[Excerpted records — start]

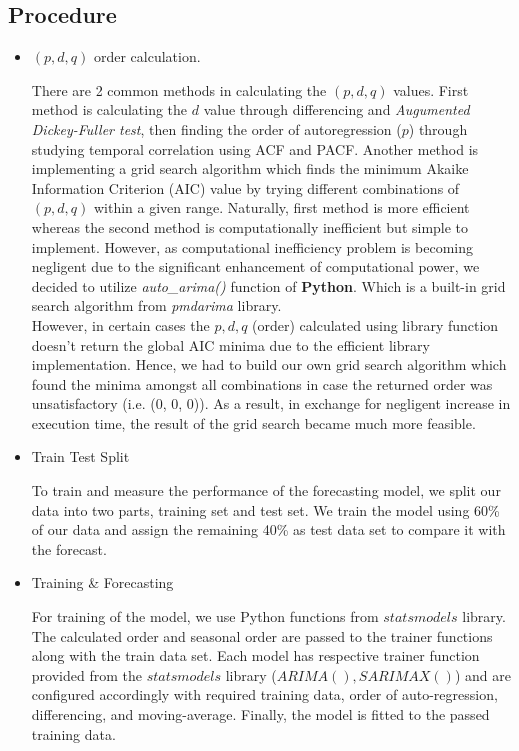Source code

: \documentclass[acmtog]{acmart}
\begin{document}
\subsection{Procedure}
\begin{itemize}
    \item ${(p, d, q)}$ order calculation.
    
There are 2 common methods in calculating the ${(p, d, q)}$ values. First method is calculating the ${d}$ value through differencing and \textit{Augumented Dickey-Fuller test}, then finding the order of autoregression (${p}$) through studying temporal correlation using ACF and PACF. Another method is implementing a grid search algorithm which finds the minimum Akaike Information Criterion (AIC) value by trying different combinations of ${(p, d, q)}$ within a given range. Naturally, first method is more efficient whereas the second method is computationally inefficient but simple to implement. However, as computational inefficiency problem is becoming negligent due to the significant enhancement of computational power, we decided to utilize \textit{auto\_arima()} function of \textbf{Python}. Which is a built-in grid search algorithm from \textit{pmdarima} library. \\

However, in certain cases the ${p, d, q}$ (order) calculated using library function doesn't return the global AIC minima due to the efficient library implementation. Hence, we had to build our own grid search algorithm which found the minima amongst all combinations in case the returned order was unsatisfactory (i.e. (0, 0, 0)). As a result, in exchange for negligent increase in execution time, the result of the grid search became much more feasible. \\

\item Train Test Split

To train and measure the performance of the forecasting model, we split our data into two parts, training set and test set. We train the model using 60\% of our data and assign the remaining 40\% as test data set to compare it with the forecast. \\

\item Training \& Forecasting

For training of the model, we use Python functions from ${statsmodels}$ library. The calculated order and seasonal order are passed to the trainer functions along with the train data set. Each model has respective trainer function provided from the ${statsmodels}$ library (${ARIMA(), SARIMAX()}$) and are configured accordingly with required training data, order of auto-regression, differencing, and moving-average. Finally, the model is fitted to the passed training data. \\


\end{itemize}
\end{document}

[Excerpted records — finish]

### To do
Everything from the line containing "Training \& Forecasting" through the final line of the records is what you should print, exactly and with nothing added.

### Your response
\item Training \& Forecasting

For training of the model, we use Python functions from ${statsmodels}$ library. The calculated order and seasonal order are passed to the trainer functions along with the train data set. Each model has respective trainer function provided from the ${statsmodels}$ library (${ARIMA(), SARIMAX()}$) and are configured accordingly with required training data, order of auto-regression, differencing, and moving-average. Finally, the model is fitted to the passed training data. \\


\end{itemize}
\end{document}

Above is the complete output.